Por: Omar Raul Martinez Guerra

Está  claro que una fuente  incuestionable retardataria  para  el  desarrollo social y económico nariñense, lo es el rezago histórico en sus  vías. No se han modernizado, o inexisten. Son evidentes en nuestros campesinos las penurias  al comercializar  sus productos agrícolas, por senderos y trochas. Esa es la razón   preferente hacia   sembrar coca, quiérase o no. Les es más barato y más fácil y  aseguran un ingreso muy superior. Aun así, difícilmente  logran salir de la pobreza. Ante  esa disyuntiva  aceptan sin dudarlo  la sustitución de cultivos ilícitos, volviendo a  la siembra de sus productos tradicionales, cuyo mercadeo  se optimiza  con vías terrestres amplias y pavimentadas.

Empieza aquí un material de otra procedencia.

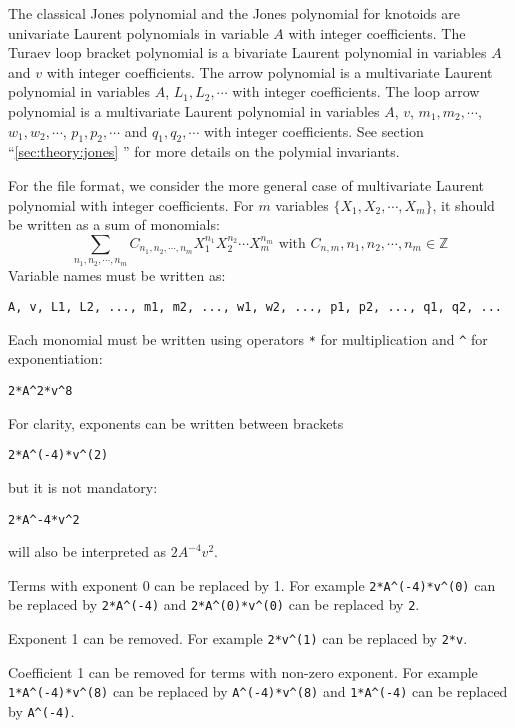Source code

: The classical Jones polynomial and the Jones polynomial for knotoids are univariate Laurent polynomials in variable $A$ with integer coefficients.
The Turaev loop bracket polynomial is a bivariate Laurent polynomial in variables $A$ and $v$ with integer coefficients.
The arrow polynomial is a multivariate Laurent polynomial in variables $A$, $L_1, L_2,\cdots$ with integer coefficients.
The loop arrow polynomial is a multivariate Laurent polynomial in variables $A$, $v$, $m_1,m_2,\cdots$, $w_1,w_2,\cdots$, $p_1,p_2,\cdots$ and  $q_1,q_2,\cdots$ with integer coefficients.
See section ``\ref{sec:theory:jones} '' for more details on the polymial invariants.

For the file format, we consider the more general case of multivariate Laurent polynomial with integer coefficients. For $m$ variables $\{X_1,X_2,\cdots,X_m\}$, it should be written as a sum of monomials:
\[\sum_{n_1,n_2,\cdots,n_m} C_{n_1,n_2,\cdots,n_m}X_1^{n_1}X_2^{n_2}\cdots X_m^{n_m}\text{ with }C_{n,m},n_1,n_2,\cdots,n_m\in\mathbb Z \]
Variable names must be written as:
\begin{lstlisting}
A, v, L1, L2, ..., m1, m2, ..., w1, w2, ..., p1, p2, ..., q1, q2, ...
\end{lstlisting}


Each monomial must be written using operators \lstinline{*} for multiplication and  \lstinline{^} for exponentiation:
\begin{lstlisting}
2*A^2*v^8
\end{lstlisting}

For clarity, exponents can be written between brackets
\begin{lstlisting}
2*A^(-4)*v^(2)
\end{lstlisting}
but it is not mandatory:
\begin{lstlisting}
2*A^-4*v^2
\end{lstlisting}
will also be interpreted as $2A^{-4}v^{2}$.

Terms with exponent 0 can be replaced by 1. For example \lstinline{2*A^(-4)*v^(0)} can be replaced by \lstinline{2*A^(-4)} and  \lstinline{2*A^(0)*v^(0)} can be replaced by \lstinline{2}.

Exponent 1 can be removed. For example \lstinline{2*v^(1)} can be replaced by \lstinline{2*v}.

Coefficient 1 can be removed for terms with non-zero exponent. For example  \lstinline{1*A^(-4)*v^(8)} can be replaced by \lstinline{A^(-4)*v^(8)} and   \lstinline{1*A^(-4)} can be replaced by \lstinline{A^(-4)}.

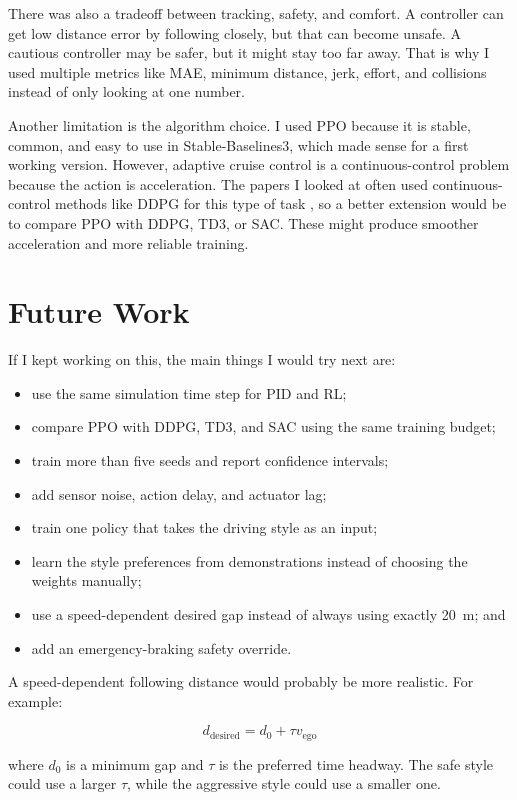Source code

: \documentclass{article}
\begin{document}
There was also a tradeoff between tracking, safety, and comfort. A controller can get low distance error by following closely, but that can become unsafe. A cautious controller may be safer, but it might stay too far away. That is why I used multiple metrics like MAE, minimum distance, jerk, effort, and collisions instead of only looking at one number.

Another limitation is the algorithm choice. I used PPO because it is stable, common, and easy to use in Stable-Baselines3, which made sense for a first working version. However, adaptive cruise control is a continuous-control problem because the action is acceleration. The papers I looked at often used continuous-control methods like DDPG for this type of task \cite{lillicrap2015ddpg,lin2020comparison}, so a better extension would be to compare PPO with DDPG, TD3, or SAC. These might produce smoother acceleration and more reliable training.


\section{Future Work}

If I kept working on this, the main things I would try next are:

\begin{itemize}
    \item use the same simulation time step for PID and RL;
    \item compare PPO with DDPG, TD3, and SAC using the same training budget;
    \item train more than five seeds and report confidence intervals;
    \item add sensor noise, action delay, and actuator lag;
    \item train one policy that takes the driving style as an input;
    \item learn the style preferences from demonstrations instead of choosing the weights manually;
    \item use a speed-dependent desired gap instead of always using exactly \SI{20}{m}; and
    \item add an emergency-braking safety override.
\end{itemize}

A speed-dependent following distance would probably be more realistic. For example:

\[
d_{\mathrm{desired}} = d_0 + \tau v_{\mathrm{ego}}
\]

where $d_0$ is a minimum gap and $\tau$ is the preferred time headway. The safe style could use a larger $\tau$, while the aggressive style could use a smaller one.
\end{document}
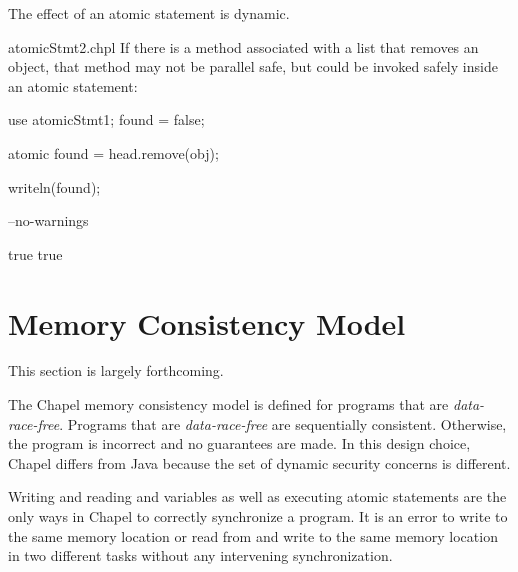 The effect of an atomic statement is dynamic.

\begin{chapelexample}{atomicStmt2.chpl}
If there is a method associated with a list that removes an object,
that method may not be parallel safe, but could be invoked safely inside an
atomic statement:
\begin{chapelpre}
use atomicStmt1;
found = false;
\end{chapelpre}
\begin{chapel}
atomic found = head.remove(obj);
\end{chapel}
\begin{chapelpost}
writeln(found);
\end{chapelpost}
\begin{chapelcompopts}
--no-warnings
\end{chapelcompopts}
\begin{chapeloutput}
true
true
\end{chapeloutput}
\end{chapelexample}

\section{Memory Consistency Model}
\label{Memory_Consistency}

\begin{openissue}
This section is largely forthcoming.
\end{openissue}

The Chapel memory consistency model is defined for programs that are
{\em data-race-free}.  Programs that are {\em data-race-free} are
sequentially consistent.  Otherwise, the program is incorrect and no
guarantees are made.  In this design choice, Chapel differs from Java
because the set of dynamic security concerns is different.

Writing and reading  and  variables as well as
executing atomic statements are the only ways in Chapel to correctly
synchronize a program.  It is an error to write to the same memory
location or read from and write to the same memory location in two
different tasks without any intervening synchronization.

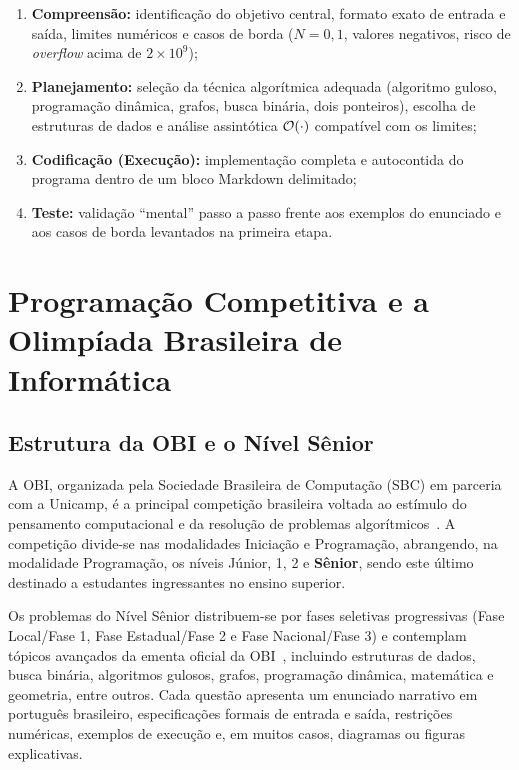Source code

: \begin{enumerate}
    \item \textbf{Compreensão:} identificação do objetivo central, formato exato de entrada e saída, limites numéricos e casos de borda ($N = 0, 1$, valores negativos, risco de \textit{overflow} acima de $2 \times 10^9$);
    \item \textbf{Planejamento:} seleção da técnica algorítmica adequada (algoritmo guloso, programação dinâmica, grafos, busca binária, dois ponteiros), escolha de estruturas de dados e análise assintótica $\mathcal{O}\!\left(\cdot\right)$ compatível com os limites;
    \item \textbf{Codificação (Execução):} implementação completa e autocontida do programa dentro de um bloco Markdown delimitado;
    \item \textbf{Teste:} validação ``mental'' passo a passo frente aos exemplos do enunciado e aos casos de borda levantados na primeira etapa.
\end{enumerate}

\section{Programação Competitiva e a Olimpíada Brasileira de Informática}\label{sec:fund-obi}

\subsection{Estrutura da OBI e o Nível Sênior}\label{sec:fund-obi-senior}

A OBI, organizada pela Sociedade Brasileira de Computação (SBC) em parceria com a Unicamp, é a principal competição brasileira voltada ao estímulo do pensamento computacional e da resolução de problemas algorítmicos~\citep{obi2026}. A competição divide-se nas modalidades Iniciação e Programação, abrangendo, na modalidade Programação, os níveis Júnior, 1, 2 e \textbf{Sênior}, sendo este último destinado a estudantes ingressantes no ensino superior.

Os problemas do Nível Sênior distribuem-se por fases seletivas progressivas (Fase Local/Fase 1, Fase Estadual/Fase 2 e Fase Nacional/Fase 3) e contemplam tópicos avançados da ementa oficial da OBI~\citep{obi_ementa2026}, incluindo estruturas de dados, busca binária, algoritmos gulosos, grafos, programação dinâmica, matemática e geometria, entre outros. Cada questão apresenta um enunciado narrativo em português brasileiro, especificações formais de entrada e saída, restrições numéricas, exemplos de execução e, em muitos casos, diagramas ou figuras explicativas.

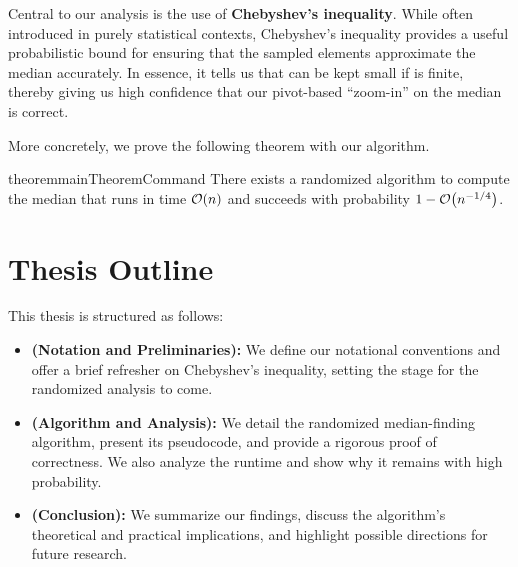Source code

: Central to our analysis is the use of \textbf{Chebyshev’s inequality}. While often introduced in purely statistical contexts, Chebyshev’s inequality provides a useful probabilistic bound for ensuring that the sampled elements approximate the median accurately. In essence, it tells us that  can be kept small if  is finite, thereby giving us high confidence that our pivot-based “zoom-in” on the median is correct.

More concretely, we prove the following theorem with our algorithm.

\begin{restatable}{theorem}{mainTheoremCommand}
    \label{theorem:mainTheorem}
    There exists a randomized algorithm to compute the median that runs in time $\Oh*{n}$ and succeeds with probability $1 - \Oh*{n^{-1/4}}$.
\end{restatable}

\section*{Thesis Outline}

This thesis is structured as follows:
\begin{itemize}
    \item \textbf{ (Notation and Preliminaries):} We define our notational conventions and offer a brief refresher on Chebyshev’s inequality, setting the stage for the randomized analysis to come.
    \item \textbf{ (Algorithm and Analysis):} We detail the randomized median-finding algorithm, present its pseudocode, and provide a rigorous proof of correctness. We also analyze the runtime and show why it remains  with high probability.
    \item \textbf{ (Conclusion):} We summarize our findings, discuss the algorithm’s theoretical and practical implications, and highlight possible directions for future research.
\end{itemize}

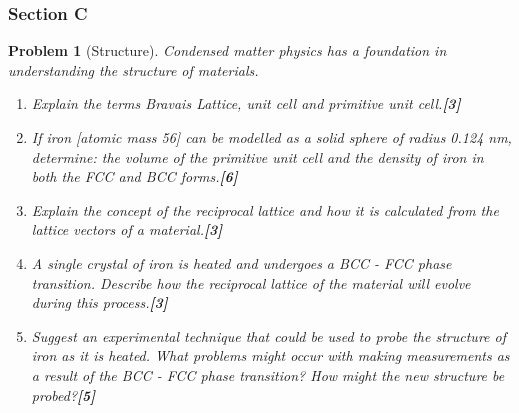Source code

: \documentclass[a4paper]{article}
\theoremstyle{new}
\newtheorem{qns}{Problem}[subsection]
\begin{document}
\subsubsection{Section C}
\begin{qns}[Structure]
Condensed matter physics has a foundation in understanding the structure of materials.
\begin{enumerate}[label=(\alph*)]
\item Explain the terms Bravais Lattice, unit cell and primitive unit cell.\hfill\textbf{[3]}
\item If iron [atomic mass 56] can be modelled as a solid sphere of radius 0.124 nm, determine: the volume of the primitive unit cell and the density of iron in both the FCC and BCC forms.\hfill\textbf{[6]}
\item Explain the concept of the reciprocal lattice and how it is calculated from the lattice vectors of a material.\hfill\textbf{[3]}
\item A single crystal of iron is heated and undergoes a BCC - FCC phase transition. Describe how the reciprocal lattice of the material will evolve during this process.\hfill\textbf{[3]}
\item Suggest an experimental technique that could be used to probe the structure of iron as it is heated. What problems might occur with making measurements as a result of the BCC - FCC phase transition? How might the new structure be probed?\hfill\textbf{[5]}
\end{enumerate}
\end{qns}
\end{document}
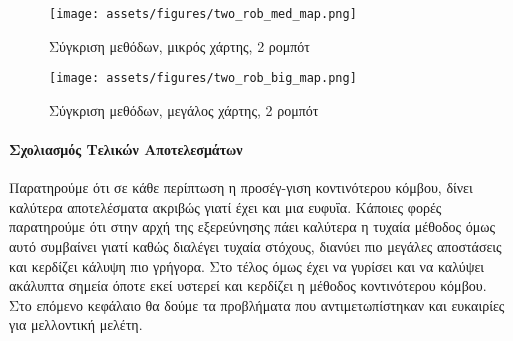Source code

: \begin{figure}[!h]
	\centering
	\texttt{[image: assets/figures/two\_rob\_med\_map.png]}
	\caption{Σύγκριση μεθόδων, μικρός χάρτης, 2 ρομπότ}
\end{figure}

\newpage

\begin{figure}[!h]
	\centering
	\texttt{[image: assets/figures/two\_rob\_big\_map.png]}
	\caption{Σύγκριση μεθόδων, μεγάλος χάρτης, 2 ρομπότ}
\end{figure}

\paragraph{Σχολιασμός Τελικών Αποτελεσμάτων}

Παρατηρούμε ότι σε κάθε περίπτωση η προσέγ-γιση κοντινότερου κόμβου, δίνει καλύτερα αποτελέσματα ακριβώς γιατί έχει και μια ευφυΐα. Κάποιες φορές παρατηρούμε ότι στην αρχή της εξερεύνησης πάει καλύτερα η τυχαία μέθοδος όμως αυτό συμβαίνει γιατί καθώς διαλέγει τυχαία στόχους, διανύει πιο μεγάλες αποστάσεις και κερδίζει κάλυψη πιο γρήγορα. Στο τέλος όμως έχει να γυρίσει και να καλύψει ακάλυπτα σημεία όποτε εκεί υστερεί και κερδίζει η μέθοδος κοντινότερου κόμβου.
Στο επόμενο κεφάλαιο θα δούμε τα προβλήματα που αντιμετωπίστηκαν και ευκαιρίες για μελλοντική μελέτη.
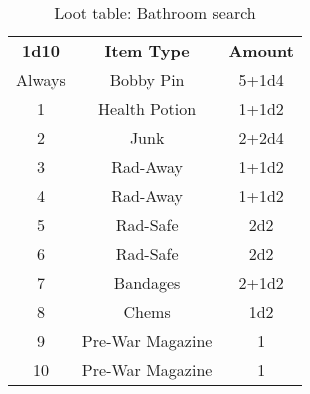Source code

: \documentclass[11pt,a4paper,twocolumn]{book}
\begin{document}
    
        \begin{table}
        \centering
        \caption{Loot table: Bathroom search}
        \begin{tabular}{|c|c|c|}
           \hline
           \textbf{1d10}    & \textbf{Item Type}    & \textbf{Amount}  \\ 
                    Always  & Bobby Pin             & 5+1d4         \\
                    1       & Health Potion         & 1+1d2           \\
                    2       & Junk                  & 2+2d4        \\
                    3       & Rad-Away              & 1+1d2          \\ 
                    4       & Rad-Away              & 1+1d2          \\    
                    5       & Rad-Safe              & 2d2         \\
                    6       & Rad-Safe              & 2d2          \\  
                    7       & Bandages              & 2+1d2           \\  
                    8       & Chems                 & 1d2         \\
                    9       & Pre-War Magazine      & 1           \\
                    10      & Pre-War Magazine      & 1   \\ \hline
        \end{tabular}
        \label{tab:my_label}
    \end{table}
    
\end{document}
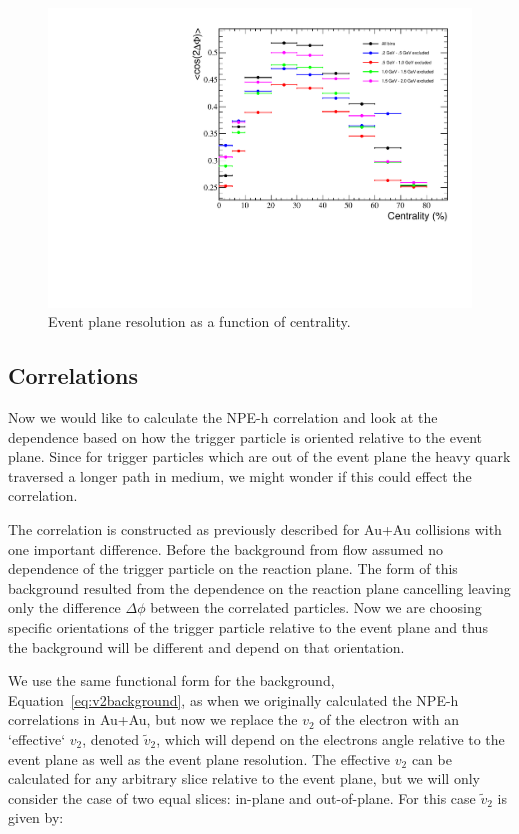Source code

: \begin{figure}[htbp]
\begin{center}
\includegraphics[scale=.75]{Plots/Correlations/EPRes_MRP.pdf}
\end{center}
\caption[Event Plane Resolutions]{Event plane resolution as a function of centrality.}
\label{fig:EPRes_MRP}
\end{figure}

\subsection{Correlations}

Now we would like to calculate the NPE-h correlation and look at the dependence based on how the trigger particle is oriented relative to the event plane. Since for trigger particles which are out of the event plane the heavy quark traversed a longer path in medium, we might wonder if this could effect the correlation.

The correlation is constructed as previously described for Au+Au collisions with one important difference. Before the background from flow assumed no dependence of the trigger particle on the reaction plane. The form of this background resulted from the dependence on the reaction plane cancelling leaving only the difference $\Delta\phi$ between the correlated particles. Now we are choosing specific orientations of the trigger particle relative to the event plane and thus the background will be different and depend on that orientation.

We use the same functional form for the background, Equation~\ref{eq:v2background}, as when we originally calculated the NPE-h correlations in Au+Au, but now we replace the $v_2$ of the electron with an `effective` $v_2$, denoted $\widetilde{v}_{2}$, which will depend on the electrons angle relative to the event plane as well as the event plane resolution. The effective $v_2$ can be calculated for any arbitrary slice relative to the event plane, but we will only consider the case of two equal slices: in-plane and out-of-plane. For this case $\widetilde{v}_{2}$ is given by:

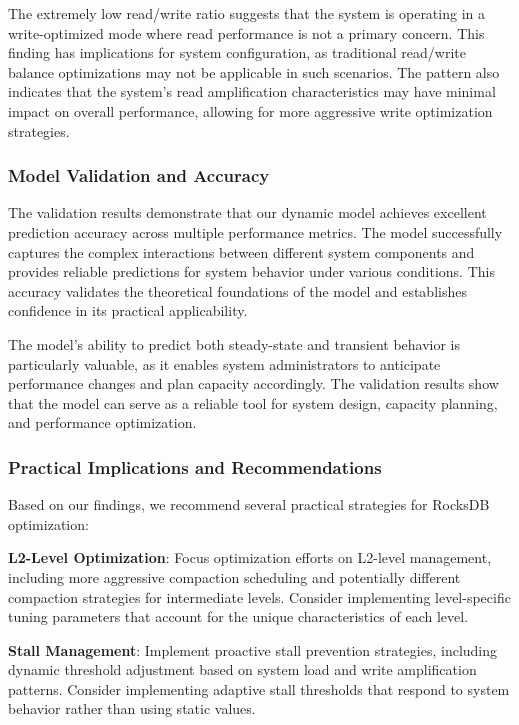 \documentclass[11pt]{article}
\begin{document}
The extremely low read/write ratio suggests that the system is operating in a write-optimized mode where read performance is not a primary concern. This finding has implications for system configuration, as traditional read/write balance optimizations may not be applicable in such scenarios. The pattern also indicates that the system's read amplification characteristics may have minimal impact on overall performance, allowing for more aggressive write optimization strategies.

\subsubsection{Model Validation and Accuracy}

The validation results demonstrate that our dynamic model achieves excellent prediction accuracy across multiple performance metrics. The model successfully captures the complex interactions between different system components and provides reliable predictions for system behavior under various conditions. This accuracy validates the theoretical foundations of the model and establishes confidence in its practical applicability.

The model's ability to predict both steady-state and transient behavior is particularly valuable, as it enables system administrators to anticipate performance changes and plan capacity accordingly. The validation results show that the model can serve as a reliable tool for system design, capacity planning, and performance optimization.

\subsubsection{Practical Implications and Recommendations}

Based on our findings, we recommend several practical strategies for RocksDB optimization:

\textbf{L2-Level Optimization}: Focus optimization efforts on L2-level management, including more aggressive compaction scheduling and potentially different compaction strategies for intermediate levels. Consider implementing level-specific tuning parameters that account for the unique characteristics of each level.

\textbf{Stall Management}: Implement proactive stall prevention strategies, including dynamic threshold adjustment based on system load and write amplification patterns. Consider implementing adaptive stall thresholds that respond to system behavior rather than using static values.
\end{document}
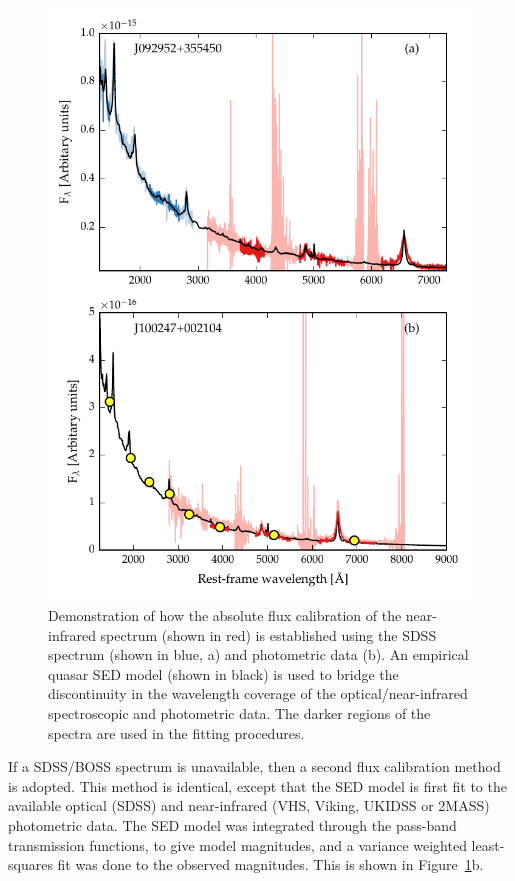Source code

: \begin{figure}
    \centering
    \includegraphics[width=\textwidth]{figures/chapter02/normalise_to_sdss.pdf} 
    \caption[{}]{Demonstration of how the absolute flux calibration of the near-infrared spectrum (shown in red) is established using the SDSS spectrum (shown in blue, a) and photometric data (b). An empirical quasar SED model (shown in black) is used to bridge the discontinuity in the wavelength coverage of the optical/near-infrared spectroscopic and photometric data. The darker regions of the spectra are used in the fitting procedures.}     
    \label{fig:normalise_to_sdss}
\end{figure}

If a SDSS/BOSS spectrum is unavailable, then a second flux calibration method is adopted. 
This method is identical, except that the SED model is first fit to the available optical (SDSS) and near-infrared (VHS, Viking, UKIDSS or 2MASS) photometric data. 
The SED model was integrated through the pass-band transmission functions, to give model magnitudes, and a variance weighted least-squares fit was done to the observed magnitudes. 
This is shown in Figure~\ref{fig:normalise_to_sdss}b. 

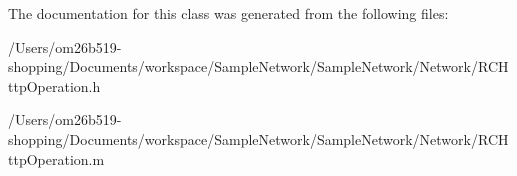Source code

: The documentation for this class was generated from the following files\-:\begin{DoxyCompactItemize}
\item 
/\-Users/om26b519-\/shopping/\-Documents/workspace/\-Sample\-Network/\-Sample\-Network/\-Network/R\-C\-Http\-Operation.\-h\item 
/\-Users/om26b519-\/shopping/\-Documents/workspace/\-Sample\-Network/\-Sample\-Network/\-Network/R\-C\-Http\-Operation.\-m\end{DoxyCompactItemize}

A diferencia de gran parte del País, Nariño cuenta con perniciosa  tardanza en carreteras. La vía al norte, un carreteable, se construyó gracias a  los afanes de la guerra con el Perú, hace 84 años. Se pavimentó,  modificó  y acortó 40 años después. Vamos para una centuria  sin conocer   una doble calzada. Hablar de autopista puede ser pretensioso. Ante eso la modernización de la ruta a la frontera  debió constituir la más gratificante noticia al iniciar el  milenio, a pesar del perverso recorte de la capital a Catambuco.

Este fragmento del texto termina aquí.